Sementara itu, Frederika Korain menyatakan juga sering memperoleh ancaman saat itu. Meski ketika itu ia belum menjadi pengacara, Frederika membantu tim kuasa hukum dalam aspek nonlegal.
“Saya kadang-kadang juga diteror. Saat itu suasana tidak kondusif sekali,” katanya.
Sesuai laporan HRW, tim pembela Filep Karma menerima ancaman-ancaman dan intimidasi selama masa persidangan. Salah satunya adalah potongan kepala anjing yang diletakkan di depan kantor Lembaga Bantuan Hukum Jayapura dengan sebuah pesan terikat di kepala tersebut dan berbunyi, “Paskalis/Pieter (nama-nama para pengacara pembela), ini adalah contoh kepala kalian, dari rakyat NKRI (Negara Kesatuan Republik Indonesia).”
Frederika mengatakan baru bergabung menjadi pengacara Filep setelah mendapat izin. Perempuan yang lahir di Sorong Selatan pada 5 Februari 1975 ini merupakan lulusan Fakultas Hukum Universitas Parahyangan Bandung pada 1997.
“Saya dulu mendampingi dari aspek nonlegal karena saat itu saya belum jadi
lawyer.
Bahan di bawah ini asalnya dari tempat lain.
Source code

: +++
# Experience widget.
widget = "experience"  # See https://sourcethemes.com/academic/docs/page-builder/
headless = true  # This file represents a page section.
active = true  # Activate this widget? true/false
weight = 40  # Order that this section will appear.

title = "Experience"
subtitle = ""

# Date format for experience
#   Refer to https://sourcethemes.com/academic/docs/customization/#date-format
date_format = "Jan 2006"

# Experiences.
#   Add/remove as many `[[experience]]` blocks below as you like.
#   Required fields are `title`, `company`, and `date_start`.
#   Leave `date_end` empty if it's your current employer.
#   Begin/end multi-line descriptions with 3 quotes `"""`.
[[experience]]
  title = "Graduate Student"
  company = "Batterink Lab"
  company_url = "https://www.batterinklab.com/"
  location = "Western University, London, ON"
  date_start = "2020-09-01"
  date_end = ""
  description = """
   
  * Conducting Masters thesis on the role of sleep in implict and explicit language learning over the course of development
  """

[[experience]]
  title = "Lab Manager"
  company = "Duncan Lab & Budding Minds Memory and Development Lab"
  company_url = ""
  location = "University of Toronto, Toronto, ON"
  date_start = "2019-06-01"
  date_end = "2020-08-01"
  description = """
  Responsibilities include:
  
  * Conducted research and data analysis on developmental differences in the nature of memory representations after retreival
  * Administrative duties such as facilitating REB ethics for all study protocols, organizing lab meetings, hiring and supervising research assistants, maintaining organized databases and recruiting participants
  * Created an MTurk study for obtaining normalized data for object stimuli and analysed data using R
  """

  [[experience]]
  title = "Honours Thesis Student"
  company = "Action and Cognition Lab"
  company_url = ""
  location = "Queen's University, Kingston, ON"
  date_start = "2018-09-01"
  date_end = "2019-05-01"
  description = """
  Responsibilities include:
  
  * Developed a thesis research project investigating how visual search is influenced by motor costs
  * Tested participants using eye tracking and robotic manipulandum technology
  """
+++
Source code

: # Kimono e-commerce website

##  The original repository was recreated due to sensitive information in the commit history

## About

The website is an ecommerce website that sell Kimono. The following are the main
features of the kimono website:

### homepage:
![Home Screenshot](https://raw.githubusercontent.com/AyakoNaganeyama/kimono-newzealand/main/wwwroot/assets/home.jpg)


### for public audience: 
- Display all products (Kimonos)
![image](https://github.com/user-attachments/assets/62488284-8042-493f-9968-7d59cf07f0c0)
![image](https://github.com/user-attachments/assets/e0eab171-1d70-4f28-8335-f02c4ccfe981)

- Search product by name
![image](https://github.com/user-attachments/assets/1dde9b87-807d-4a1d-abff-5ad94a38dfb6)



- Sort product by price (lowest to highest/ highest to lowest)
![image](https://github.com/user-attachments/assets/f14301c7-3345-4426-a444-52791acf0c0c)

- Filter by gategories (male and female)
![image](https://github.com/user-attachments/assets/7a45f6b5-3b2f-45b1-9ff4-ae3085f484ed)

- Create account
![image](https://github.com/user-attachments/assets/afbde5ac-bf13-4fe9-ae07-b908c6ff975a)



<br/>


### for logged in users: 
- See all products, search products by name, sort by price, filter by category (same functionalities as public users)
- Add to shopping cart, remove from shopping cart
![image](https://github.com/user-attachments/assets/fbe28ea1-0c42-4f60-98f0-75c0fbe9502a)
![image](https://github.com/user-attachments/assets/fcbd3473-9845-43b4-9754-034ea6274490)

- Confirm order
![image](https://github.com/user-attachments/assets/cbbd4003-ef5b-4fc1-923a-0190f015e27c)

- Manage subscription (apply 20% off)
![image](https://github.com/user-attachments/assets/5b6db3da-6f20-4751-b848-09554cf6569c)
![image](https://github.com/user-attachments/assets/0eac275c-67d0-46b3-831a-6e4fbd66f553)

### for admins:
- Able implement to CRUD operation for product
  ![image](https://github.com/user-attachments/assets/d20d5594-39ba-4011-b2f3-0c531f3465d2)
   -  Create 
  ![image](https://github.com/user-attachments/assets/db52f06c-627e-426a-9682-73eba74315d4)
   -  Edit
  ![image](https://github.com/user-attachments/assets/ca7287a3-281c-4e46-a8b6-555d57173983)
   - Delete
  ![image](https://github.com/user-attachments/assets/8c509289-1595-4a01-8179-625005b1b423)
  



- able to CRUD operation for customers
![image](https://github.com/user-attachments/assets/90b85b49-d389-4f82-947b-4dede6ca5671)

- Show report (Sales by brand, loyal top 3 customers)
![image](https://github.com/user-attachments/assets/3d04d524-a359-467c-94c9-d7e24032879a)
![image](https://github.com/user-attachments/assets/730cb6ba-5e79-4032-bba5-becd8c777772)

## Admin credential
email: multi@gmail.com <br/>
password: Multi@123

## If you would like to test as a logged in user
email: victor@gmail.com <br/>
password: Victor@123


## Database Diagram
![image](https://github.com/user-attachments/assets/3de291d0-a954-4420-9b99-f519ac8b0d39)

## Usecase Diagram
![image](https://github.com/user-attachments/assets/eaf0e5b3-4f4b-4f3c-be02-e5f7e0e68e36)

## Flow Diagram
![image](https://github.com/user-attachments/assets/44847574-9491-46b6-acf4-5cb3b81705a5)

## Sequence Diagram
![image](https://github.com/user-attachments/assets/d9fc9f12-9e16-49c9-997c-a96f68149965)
Saya sekarang baru mau bergabung. Saya mengenal Bapa Filep pada 2000. Sebelumnya waktu kuliah di Jawa, saya juga sudah tahu dari peristiwa di Biak. Saya juga tahu Bapak Filep karena bapaknya mantan Bupati di Papua.”
Saat ini Rika --sapaan Frederika-- masih menunggu tanggapan dari Kementerian Hukum dan HAM terkait surat pernyataan yang dilayangkan Filep pada awal Agustus. Ia berharap pemerintah Indonesia mengerti kondisi Filep Karma saat ini.
“Sejauh ini belum ada tanggapan dari Menteri Hukum dan HAM terhadap surat beliau. Ini kan surat langsung dari Bapa Filep, tapi ya mungkin nanti juga balasannya ke Bapa Filep langsung.”
Mungkin rupanya balasan dari menteri adalah remisi dasawarsa yang menyebabkan Filep harus bebas hari ini. Lebih dari 10 tahun Filep habiskan hidup dari balik jeruji. Masa yang sama juga dihabiskan para tameng hukum Filep.